5’11 ’19 Mikey Dukes (First Baptist)
There were a lot of talented performers throughout the day, but Mikey Dukes’ showing to open the event was truly unbelievable. At a strong, sturdy 5-foot-11, Dukes is a special athlete that can impose his will against any point guard. That being said, he also has a terrific basketball sense and exceptional overall feel for the game, which is what should vault him into possible high-major consideration. It seems that schools were afraid to offer, as they assumed that the two-sport athlete would pursue a football career—simply given his status on the gridiron. However, Dukes has stated that he’s all-in for basketball, which should immediately make him the most appealing unsigned senior player in the Carolinas. He possesses such a rare blend of intelligence, smoothness and ruggedness, able to frequently highlight his athleticism while also showcasing incredible poise and finesse. Dukes is an efficient three-level scorer with the ability to toy with his opponent and consistently dictate the action on offense. He’s able to make phenomenal reads on a routine basis and was possibly the best all-around leader on display. It’s highly unlikely that Dukes will remain offer-less going forward, so it’ll be exciting to see where he ultimately decides to further his basketball journey.
5’11 ’19 Joseph Powell (First Baptist)
This First Baptist team has a lot of useful pieces, but what Joseph Powell brings to the table is arguably irreplaceable. He’s fundamentally-sound and simply productive in all areas of the game, leaving him with virtually no holes on either end of the court. Powell does a great job of toggling between guard positions and showcasing his ability to excel with or without the ball in his hands. He’s a capable creator, both for himself and others, and scores well from all three levels. Powell is a quality ball-handler and intelligent passer that always looks to make the smartest read available, regardless of situation. Defensively, he’s exceptional at mirroring his on-ball assignment and positioning himself for deflections or steals. He pursues the ball well and typically outrebounds his matchup. Powell isn’t flashy, but he’s a guy that you’d go to battle with—no question.
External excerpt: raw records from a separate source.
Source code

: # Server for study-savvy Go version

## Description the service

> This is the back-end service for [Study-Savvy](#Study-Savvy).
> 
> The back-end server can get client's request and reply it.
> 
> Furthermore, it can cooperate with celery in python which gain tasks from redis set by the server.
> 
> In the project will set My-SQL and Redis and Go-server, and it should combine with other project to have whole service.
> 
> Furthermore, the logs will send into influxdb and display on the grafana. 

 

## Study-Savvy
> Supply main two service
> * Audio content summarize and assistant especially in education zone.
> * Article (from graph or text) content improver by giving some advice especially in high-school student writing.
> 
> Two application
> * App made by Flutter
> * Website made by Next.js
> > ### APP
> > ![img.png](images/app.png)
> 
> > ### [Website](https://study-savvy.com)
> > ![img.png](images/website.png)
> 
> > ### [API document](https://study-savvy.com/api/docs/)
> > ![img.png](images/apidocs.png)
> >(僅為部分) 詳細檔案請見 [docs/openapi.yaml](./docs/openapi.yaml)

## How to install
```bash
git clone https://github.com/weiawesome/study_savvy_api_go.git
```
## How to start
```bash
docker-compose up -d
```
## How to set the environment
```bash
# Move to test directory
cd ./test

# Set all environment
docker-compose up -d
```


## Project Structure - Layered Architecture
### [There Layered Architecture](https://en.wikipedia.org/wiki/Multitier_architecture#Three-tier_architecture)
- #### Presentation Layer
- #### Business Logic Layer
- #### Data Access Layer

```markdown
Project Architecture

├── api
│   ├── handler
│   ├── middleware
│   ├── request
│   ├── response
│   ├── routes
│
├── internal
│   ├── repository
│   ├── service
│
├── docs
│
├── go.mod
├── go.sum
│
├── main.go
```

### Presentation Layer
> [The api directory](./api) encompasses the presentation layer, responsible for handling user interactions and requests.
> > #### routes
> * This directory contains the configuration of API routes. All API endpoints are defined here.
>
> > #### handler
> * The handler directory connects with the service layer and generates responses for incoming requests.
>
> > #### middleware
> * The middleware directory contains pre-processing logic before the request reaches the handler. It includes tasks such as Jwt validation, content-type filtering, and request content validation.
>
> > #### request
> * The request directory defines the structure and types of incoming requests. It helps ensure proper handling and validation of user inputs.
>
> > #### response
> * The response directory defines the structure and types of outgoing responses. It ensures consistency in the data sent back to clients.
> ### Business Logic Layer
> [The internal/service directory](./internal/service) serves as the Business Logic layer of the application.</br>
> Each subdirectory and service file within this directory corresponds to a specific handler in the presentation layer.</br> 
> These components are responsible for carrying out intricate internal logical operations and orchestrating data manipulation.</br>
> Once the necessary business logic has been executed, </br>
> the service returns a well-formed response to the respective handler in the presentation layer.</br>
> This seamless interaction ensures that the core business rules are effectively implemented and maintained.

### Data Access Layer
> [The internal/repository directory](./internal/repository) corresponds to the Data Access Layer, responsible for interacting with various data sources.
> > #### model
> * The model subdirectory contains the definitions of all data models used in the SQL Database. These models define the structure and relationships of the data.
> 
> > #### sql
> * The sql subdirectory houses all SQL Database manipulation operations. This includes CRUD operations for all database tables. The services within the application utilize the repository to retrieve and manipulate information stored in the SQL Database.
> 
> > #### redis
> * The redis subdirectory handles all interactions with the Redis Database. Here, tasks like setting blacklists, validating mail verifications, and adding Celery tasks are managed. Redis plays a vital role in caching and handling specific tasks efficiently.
His recruitment should see an uptick sooner than later, as he’s a scholarship-worthy prospect that should become a priority for an abundance of D2 programs.
6’8 ’20 Josh Hall (Moravian Prep)
It’s crazy to think, but at this point it feels like Josh Hall’s three-point shot is as reliable as a layup. It just speaks to how unbelievably well he’s able to shoot the ball, even though he’s already a proven walking mismatch for most opponents given his ability to score from anywhere on the floor. In the first four minutes against Northside Christian, Hall was able to knock down four three-pointers (without missing) and notched 14 points. This trend continued throughout the course of the contest, leading to an offer-worthy performance of 36 points and a scholarship from St. Bonaventure shortly after. He’s made it clear that he’s prioritizing adding strength during the next calendar year and should gradually begin garnering the attention of various high-major programs.
6’6 ’20 Quentin Hodge (Lakewood)
All the aforementioned performers were great, but Quentin Hodge playing—and dominating—with a fractured wrist cannot go unnoticed. He’s a long, versatile, two-way wing prospect that really put the entire arsenal on display during this showing. Hodge scored incredibly well from thirty-five feet and in, which is an accurate representation of how effortlessly he controlled the offensive action. He showed the ability to create his own shot and handle the ball on a regular basis, allowing for great positional flexibility on both ends of the floor. Hodge is a fiery competitor that dials in on defense and is capable of switching across three positions comfortably at the high school level. There’s really no knock on him; it’s just astounding that he doesn’t hold more offers by now, even though Mercer and Florida Gulf Coast have been involved for a while. Hodge is already on the cusp of greatness, but it feels like he could thrive even more at the next level, especially if he’s able to continue adding strength.
7’2 ’22 Travon Pearson (Lee Central)
No player in attendance at Phenom’s Capital City Jam was more intriguing than 7-foot-2 Travon Pearson of Lee Central. He’s very tall and thin, but there’s clearly talent there. The most impressive thing about Pearson was his overall coordination and timing on defense. He blocked multiple shots and accumulated an abundance of deflections, and not just due to his height. Pearson moves surprisingly well for a young man of his size, both laterally and in transition, and understands his current role on the court. Pearson is somewhat timid at times, but that’s to be expected with a legitimate seven-footer at this age. His jumper looked effective and could be useful in the future, but adding strength and getting in-game repetitions will be the top key to his growth. Pearson has all the tools to become a big-time player and will have a phenomenal supporting cast throughout his high school career in DaVeon and LeBron Thomas. He’s a name that folks should take note of now, as he will become increasingly coveted in three to four years.